At #HealthEVoices17 we were able to learn so much about the powerful tools that we have at our fingertips to aide us in our efforts. They are only powerful however if we put them into use! So I encourage each and every one of the 100+ advocates that were there over the weekend, to take what you were able to learn and apply it in the ways it will benefit your cause. We need to understand that partnering together is only going to make us stronger as patient/advocates. Before you do any of this however remember that self-care is your first priority. This was something that was front and centre at the conference! We were urged to make use of the quite room or take the opportunity to go back to our room and watch the live stream as we rested. Remember your a patient first and need to take care of yourself first before any of your advocacy efforts.

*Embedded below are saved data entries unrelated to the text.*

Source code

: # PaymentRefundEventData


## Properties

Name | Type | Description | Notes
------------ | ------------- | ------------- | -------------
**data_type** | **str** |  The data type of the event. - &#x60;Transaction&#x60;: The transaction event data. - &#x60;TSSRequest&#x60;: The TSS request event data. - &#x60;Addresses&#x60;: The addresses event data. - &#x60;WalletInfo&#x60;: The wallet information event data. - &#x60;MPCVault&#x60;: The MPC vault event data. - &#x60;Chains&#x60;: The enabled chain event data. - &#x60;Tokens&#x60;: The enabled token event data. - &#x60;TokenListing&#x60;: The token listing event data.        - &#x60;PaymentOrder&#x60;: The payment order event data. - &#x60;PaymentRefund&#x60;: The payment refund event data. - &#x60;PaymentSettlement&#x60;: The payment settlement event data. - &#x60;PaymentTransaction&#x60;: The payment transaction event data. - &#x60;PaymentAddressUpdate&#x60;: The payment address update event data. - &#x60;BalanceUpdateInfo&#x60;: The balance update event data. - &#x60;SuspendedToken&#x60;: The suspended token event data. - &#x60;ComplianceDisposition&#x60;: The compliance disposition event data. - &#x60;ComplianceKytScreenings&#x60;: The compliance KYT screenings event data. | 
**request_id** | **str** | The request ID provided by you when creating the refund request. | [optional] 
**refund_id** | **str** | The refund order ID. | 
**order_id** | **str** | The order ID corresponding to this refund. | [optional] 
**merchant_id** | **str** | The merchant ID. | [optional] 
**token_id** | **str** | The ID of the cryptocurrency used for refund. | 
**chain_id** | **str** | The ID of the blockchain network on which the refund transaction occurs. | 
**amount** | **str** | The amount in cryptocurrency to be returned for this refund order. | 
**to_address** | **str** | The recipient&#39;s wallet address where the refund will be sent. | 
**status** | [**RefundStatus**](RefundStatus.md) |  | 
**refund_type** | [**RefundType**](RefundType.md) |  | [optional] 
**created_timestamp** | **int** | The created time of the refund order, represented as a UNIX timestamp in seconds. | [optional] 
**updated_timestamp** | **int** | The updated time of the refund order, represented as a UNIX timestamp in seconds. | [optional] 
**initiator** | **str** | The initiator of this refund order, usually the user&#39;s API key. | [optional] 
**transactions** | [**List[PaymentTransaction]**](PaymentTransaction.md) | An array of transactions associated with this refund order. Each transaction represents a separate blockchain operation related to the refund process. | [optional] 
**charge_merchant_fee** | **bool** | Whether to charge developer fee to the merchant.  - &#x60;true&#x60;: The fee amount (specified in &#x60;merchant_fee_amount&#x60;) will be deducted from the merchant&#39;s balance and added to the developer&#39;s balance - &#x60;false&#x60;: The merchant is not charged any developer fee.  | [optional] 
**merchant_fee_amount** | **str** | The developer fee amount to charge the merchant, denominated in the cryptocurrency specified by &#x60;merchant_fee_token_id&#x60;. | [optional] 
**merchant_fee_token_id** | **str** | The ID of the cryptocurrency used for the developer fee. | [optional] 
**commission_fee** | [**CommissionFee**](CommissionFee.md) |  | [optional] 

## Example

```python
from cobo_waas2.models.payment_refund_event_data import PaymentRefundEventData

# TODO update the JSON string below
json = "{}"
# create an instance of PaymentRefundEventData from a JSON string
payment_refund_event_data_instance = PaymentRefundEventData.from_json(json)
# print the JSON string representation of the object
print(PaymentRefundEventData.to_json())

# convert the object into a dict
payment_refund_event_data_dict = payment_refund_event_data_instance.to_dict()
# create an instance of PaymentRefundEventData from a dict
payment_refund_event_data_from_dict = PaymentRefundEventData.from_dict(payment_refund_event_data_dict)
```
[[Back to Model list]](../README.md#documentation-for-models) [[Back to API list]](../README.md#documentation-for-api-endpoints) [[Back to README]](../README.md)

This was a weekend that had so many levels to it! Trying to pick out just one highlight is a really hard thing to do. On Fri night we had an “Open Mic Night” and all I can say is that you had to be there fully appreciate just how raw and real things got! What was suppose to end at around 9:30pm ended up going until 11:00pm! Its hard to describe the feeling but it was clear from day one that that no matter what you were dealing with, that you were part of this larger extended family that supported you and would be there for you in the future. We laughed together and shared experiences with one another, as well as having several moments where our emotions got the best of us producing the odd tear!

We can learn so much from one another as patient/advocates! Being able to speak to other advocates and the communities they belong to, as well as hear about the challenges they face is a great way to learn and grow with one another. It allowed us the opportunity to see if there were things in which we could add or change about our own efforts. Every moment right down to the meals together was pretty special! The entire weekend left me pretty speechless.

It really was an honour and a privilege to be asked to be a part of this conference this year. We walk away impacted and changed in so many ways!